Last summer I was taking a writing class from Pam Houston and she said that when she has to remember something she tells someone else her idea. Once she tells the story she remembers it and doesn’t have to write it down. Well, I tried that and aside from sounding like a crazy person at times (my ideas are pretty fragmented and random) I also forgot my great idea anyway. So I went back to recording my little ideas on scraps of paper, notepads and my hand. If I was ever killed in an accident, the coroner might wonder what was going on because I might have written “a marble dolphin and Indian Chef” on my palm earlier in the day.

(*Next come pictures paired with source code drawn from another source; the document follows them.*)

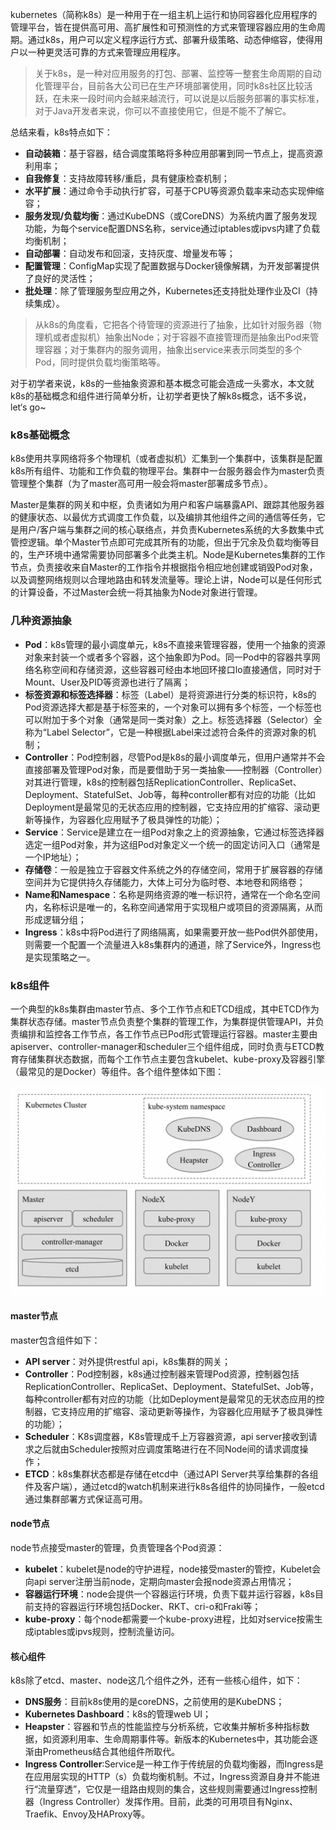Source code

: kubernetes（简称k8s）是一种用于在一组主机上运行和协同容器化应用程序的管理平台，皆在提供高可用、高扩展性和可预测性的方式来管理容器应用的生命周期。通过k8s，用户可以定义程序运行方式、部署升级策略、动态伸缩容，使得用户以一种更灵活可靠的方式来管理应用程序。

> 关于k8s，是一种对应用服务的打包、部署、监控等一整套生命周期的自动化管理平台，目前各大公司已在生产环境部署使用，同时k8s社区比较活跃，在未来一段时间内会越来越流行，可以说是以后服务部署的事实标准，对于Java开发者来说，你可以不直接使用它，但是不能不了解它。

总结来看，k8s特点如下：

- **自动装箱**：基于容器，结合调度策略将多种应用部署到同一节点上，提高资源利用率；
- **自我修复**：支持故障转移/重启，具有健康检查机制；
- **水平扩展**：通过命令手动执行扩容，可基于CPU等资源负载率来动态实现伸缩容；
- **服务发现/负载均衡**：通过KubeDNS（或CoreDNS）为系统内置了服务发现功能，为每个service配置DNS名称，service通过iptables或ipvs内建了负载均衡机制；
- **自动部署**：自动发布和回滚，支持灰度、增量发布等；
- **配置管理**：ConfigMap实现了配置数据与Docker镜像解耦，为开发部署提供了良好的灵活性；
- **批处理**：除了管理服务型应用之外，Kubernetes还支持批处理作业及CI（持续集成）。

> 从k8s的角度看，它把各个待管理的资源进行了抽象，比如针对服务器（物理机或者虚拟机）抽象出Node；对于容器不直接管理而是抽象出Pod来管理容器；对于集群内的服务调用，抽象出service来表示同类型的多个Pod，同时提供负载均衡策略等。

对于初学者来说，k8s的一些抽象资源和基本概念可能会造成一头雾水，本文就k8s的基础概念和组件进行简单分析，让初学者更快了解k8s概念，话不多说，let‘s go~

### k8s基础概念

k8s使用共享网络将多个物理机（或者虚拟机）汇集到一个集群中，该集群是配置k8s所有组件、功能和工作负载的物理平台。集群中一台服务器会作为master负责管理整个集群（为了master高可用一般会将master部署成多节点）。

Master是集群的网关和中枢，负责诸如为用户和客户端暴露API、跟踪其他服务器的健康状态、以最优方式调度工作负载，以及编排其他组件之间的通信等任务，它是用户/客户端与集群之间的核心联络点，并负责Kubernetes系统的大多数集中式管控逻辑。单个Master节点即可完成其所有的功能，但出于冗余及负载均衡等目的，生产环境中通常需要协同部署多个此类主机。Node是Kubernetes集群的工作节点，负责接收来自Master的工作指令并根据指令相应地创建或销毁Pod对象，以及调整网络规则以合理地路由和转发流量等。理论上讲，Node可以是任何形式的计算设备，不过Master会统一将其抽象为Node对象进行管理。

### 几种资源抽象

- **Pod**：k8s管理的最小调度单元，k8s不直接来管理容器，使用一个抽象的资源对象来封装一个或者多个容器，这个抽象即为Pod。同一Pod中的容器共享网络名称空间和存储资源，这些容器可经由本地回环接口lo直接通信，同时对于Mount、User及PID等资源也进行了隔离；
- **标签资源和标签选择器**：标签（Label）是将资源进行分类的标识符，k8s的Pod资源选择大都是基于标签来的，一个对象可以拥有多个标签，一个标签也可以附加于多个对象（通常是同一类对象）之上。标签选择器（Selector）全称为“Label Selector”，它是一种根据Label来过滤符合条件的资源对象的机制；
- **Controller**：Pod控制器，尽管Pod是k8s的最小调度单元，但用户通常并不会直接部署及管理Pod对象，而是要借助于另一类抽象——控制器（Controller）对其进行管理，k8s的控制器包括ReplicationController、ReplicaSet、Deployment、StatefulSet、Job等，每种controller都有对应的功能（比如Deployment是最常见的无状态应用的控制器，它支持应用的扩缩容、滚动更新等操作，为容器化应用赋予了极具弹性的功能）；
- **Service**：Service是建立在一组Pod对象之上的资源抽象，它通过标签选择器选定一组Pod对象，并为这组Pod对象定义一个统一的固定访问入口（通常是一个IP地址）；
- **存储卷**：一般是独立于容器文件系统之外的存储空间，常用于扩展容器的存储空间并为它提供持久存储能力，大体上可分为临时卷、本地卷和网络卷；
- **Name和Namespace**：名称是网络资源的唯一标识符，通常在一个命名空间内，名称标识是唯一的，名称空间通常用于实现租户或项目的资源隔离，从而形成逻辑分组；
- **Ingress**：k8s中将Pod进行了网络隔离，如果需要开放一些Pod供外部使用，则需要一个配置一个流量进入k8s集群内的通道，除了Service外，Ingress也是实现策略之一。

### k8s组件

一个典型的k8s集群由master节点、多个工作节点和ETCD组成，其中ETCD作为集群状态存储。master节点负责整个集群的管理工作，为集群提供管理API，并负责编排和监控各工作节点，各工作节点已Pod形式管理运行容器。master主要由apiserver、controller-manager和scheduler三个组件组成，同时负责与ETCD教育存储集群状态数据，而每个工作节点主要包含kubelet、kube-proxy及容器引擎（最常见的是Docker）等组件。各个组件整体如下图：

<img src="./_image/kubernetes基础概念/image-20200120214102347.png"/>

#### master节点

master包含组件如下：

- **API server**：对外提供restful api，k8s集群的网关；
- **Controller**：Pod控制器，k8s通过控制器来管理Pod资源，控制器包括ReplicationController、ReplicaSet、Deployment、StatefulSet、Job等，每种controller都有对应的功能（比如Deployment是最常见的无状态应用的控制器，它支持应用的扩缩容、滚动更新等操作，为容器化应用赋予了极具弹性的功能）；
- **Scheduler**：K8s调度器，K8s管理成千上万容器资源，api server接收到请求之后就由Scheduler按照对应调度策略进行在不同Node间的请求调度操作；
- **ETCD**：k8s集群状态都是存储在etcd中（通过API Server共享给集群的各组件及客户端），通过etcd的watch机制来进行k8s各组件的协同操作，一般etcd通过集群部署方式保证高可用。

#### node节点

node节点接受master的管理，负责管理各个Pod资源：

- **kubelet**：kubelet是node的守护进程，node接受master的管控，Kubelet会向api server注册当前node，定期向master会报node资源占用情况；
- **容器运行环境**：node会提供一个容器运行环境，负责下载并运行容器，k8s目前支持的容器运行环境包括Docker、RKT、cri-o和Fraki等；
- **kube-proxy**：每个node都需要一个kube-proxy进程，比如对service按需生成iptables或ipvs规则，控制流量访问。

#### 核心组件

k8s除了etcd、master、node这几个组件之外，还有一些核心组件，如下：

- **DNS服务**：目前k8s使用的是coreDNS，之前使用的是KubeDNS；
- **Kubernetes Dashboard**：k8s的管理web UI；
- **Heapster**：容器和节点的性能监控与分析系统，它收集并解析多种指标数据，如资源利用率、生命周期事件等。新版本的Kubernetes中，其功能会逐渐由Prometheus结合其他组件所取代。
- **Ingress Controller**:Service是一种工作于传统层的负载均衡器，而Ingress是在应用层实现的HTTP（s）负载均衡机制。不过，Ingress资源自身并不能进行“流量穿透”，它仅是一组路由规则的集合，这些规则需要通过Ingress控制器（Ingress Controller）发挥作用。目前，此类的可用项目有Nginx、Traefik、Envoy及HAProxy等。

Recently I discovered the app Evernote. Evernote is a handy little program that is on my phone and home computer. If I come up with an idea I just put it into my phone and it magically appears on my home computer. This little app will record verbal notes, pictures and text messages. So last night, as I was preparing to think about what I would write this morning, I checked my Evernote app for my last entry and found this little message: “Orange 444.” I didn’t remember putting “Orange 444” into my phone and spent 20 minutes trying to figure out what my past self was trying to tell my present self. I started to feel a bit like Guy Pearce in Memento. It is one thing to forget what I was supposed to remember, but it is completely different to feel like someone took my phone and typed something mysterious into it just to confuse me. I could not remember anything about Orange 444. I checked the date and time I entered the message hoping that there would be a clue there that would unlock the mystery. Sure enough, I entered Orange 444 around noon last Friday which was just about the time I was parking my car in a downtown Seattle garage.
So instead of having a great idea for my writing, I had recorded a parking space.